Is the "Words described as funny" section just WP:POPCULTURE in disguise? edit

It seems to me that the "Words described as funny" section just a In Popular Culture section in disguise, since it is mostly a list of "this one time on a TV show somebody said a word was funny". It's kind of the definition of indiscriminate. Therefore, shouldn't we prune it of examples where we don't have reliable secondary sources indicating that the mention of a word as being funny by some random character in a show is actually culturally significant? --Ahecht (TALK
PAGE
) 16:18, 13 September 2015 (UTC)Reply

I support pruning most of random blurbs.

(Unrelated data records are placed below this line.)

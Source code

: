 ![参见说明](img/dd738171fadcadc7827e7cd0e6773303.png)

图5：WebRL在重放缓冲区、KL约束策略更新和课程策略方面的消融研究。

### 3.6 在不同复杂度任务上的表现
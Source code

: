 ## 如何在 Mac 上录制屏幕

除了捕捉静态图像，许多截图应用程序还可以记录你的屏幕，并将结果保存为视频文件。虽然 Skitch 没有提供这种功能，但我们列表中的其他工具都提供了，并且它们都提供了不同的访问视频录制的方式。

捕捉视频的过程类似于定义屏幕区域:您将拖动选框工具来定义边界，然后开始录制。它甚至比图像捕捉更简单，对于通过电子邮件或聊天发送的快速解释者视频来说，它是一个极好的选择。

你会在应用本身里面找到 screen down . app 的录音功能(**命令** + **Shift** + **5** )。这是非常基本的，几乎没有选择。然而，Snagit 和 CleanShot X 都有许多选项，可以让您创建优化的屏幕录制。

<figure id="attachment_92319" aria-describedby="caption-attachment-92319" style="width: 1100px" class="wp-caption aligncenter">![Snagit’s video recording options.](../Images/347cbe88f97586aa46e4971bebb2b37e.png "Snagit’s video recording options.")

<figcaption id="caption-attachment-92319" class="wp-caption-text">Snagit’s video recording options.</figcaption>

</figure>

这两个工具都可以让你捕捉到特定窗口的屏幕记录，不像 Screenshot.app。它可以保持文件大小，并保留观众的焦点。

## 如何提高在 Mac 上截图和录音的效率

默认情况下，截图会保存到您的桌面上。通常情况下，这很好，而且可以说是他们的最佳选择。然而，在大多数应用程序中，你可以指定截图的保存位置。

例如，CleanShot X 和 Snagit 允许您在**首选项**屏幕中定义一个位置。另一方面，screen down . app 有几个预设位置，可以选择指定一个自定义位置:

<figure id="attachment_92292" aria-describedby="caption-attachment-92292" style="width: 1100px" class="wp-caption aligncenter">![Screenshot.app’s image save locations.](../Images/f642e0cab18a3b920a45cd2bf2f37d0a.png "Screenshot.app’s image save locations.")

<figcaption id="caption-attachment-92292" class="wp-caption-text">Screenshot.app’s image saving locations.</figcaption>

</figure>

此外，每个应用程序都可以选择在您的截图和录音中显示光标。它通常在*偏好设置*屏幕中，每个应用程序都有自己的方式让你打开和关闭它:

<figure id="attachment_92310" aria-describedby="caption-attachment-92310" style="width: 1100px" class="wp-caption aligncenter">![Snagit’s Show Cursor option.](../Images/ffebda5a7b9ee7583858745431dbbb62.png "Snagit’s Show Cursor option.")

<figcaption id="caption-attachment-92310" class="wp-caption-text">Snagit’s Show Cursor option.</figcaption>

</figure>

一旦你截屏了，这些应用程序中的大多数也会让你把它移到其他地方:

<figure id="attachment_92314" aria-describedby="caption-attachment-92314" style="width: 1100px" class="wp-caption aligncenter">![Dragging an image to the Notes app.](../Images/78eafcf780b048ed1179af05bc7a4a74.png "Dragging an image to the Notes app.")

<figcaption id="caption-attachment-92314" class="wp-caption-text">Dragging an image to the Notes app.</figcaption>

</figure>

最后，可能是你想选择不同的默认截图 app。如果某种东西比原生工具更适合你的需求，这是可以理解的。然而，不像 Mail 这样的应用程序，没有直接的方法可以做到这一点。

I suggest some criteria (I may miss something) for including claims of type '"ZZZZ" is a funny word':
    • The claim was stated by a person with reasonable expertise
    • The claim was supplied with a reasonable explanation
    • the claim was stated within the general reasonably scholarly context of funny words, e.g., as part of the list
    • The claim plays a non-trivial part in the plot of a work of art (e.g., the whole comedy stunt is about ZZZZ
Otherwise I agree the section must be treated according to WP:TRIVIA. - üser:Altenmann >t 16:33, 13 September 2015 (UTC)Reply
This section and its contents have been removed for the reasons mentioned here (as well as WP:NOTEVERYTHING). —Sangdeboeuf (talk) 10:09, 15 May 2017 (UTC)Reply

How is "Funny Numbers" missing 420 and 69? edit

The whole section seems a little unnecessary given that it only provides a few one-off pop-culture references. But if it's going to exist, 420 and 69 need to be included. 137.229.78.2 (talk) 20:14, 16 October 2016 (UTC)Reply

Agreed that the section lacks meaningful, encyclopedic content according to WP:NOTEVERYTHING. But any content it does have must be supported by published, reliable sources. —Sangdeboeuf (talk) 23:34, 24 December 2016 (UTC)Reply

H.L. Mencken, "The Podunk Mystery" edit

The other is that the fate or ill fame of Podunk as a nest of the socially starved and intellectually underprivileged was launched early in 1846 by an anonymous contributor to the Buffalo Daily National Pilot [...] when the series was copied into other newspapers near and far, Podunk became an accepted symbol for bucolic coma. No doubt that process was helped along by the “k” in its name, for “k,” for some occult reason, has always appealed to the oafish risibles of the American plain people, and its presence in the names of many other places has helped to make them joke towns also; for example, Kankakee, Kalamazoo, Hoboken, Hohokus, Yonkers, Squeedunk, Stinktown (the original name of Chicago), and Brooklyn.
— Mencken, H.L. (25 September 1948). "The Podunk Mystery". The New Yorker.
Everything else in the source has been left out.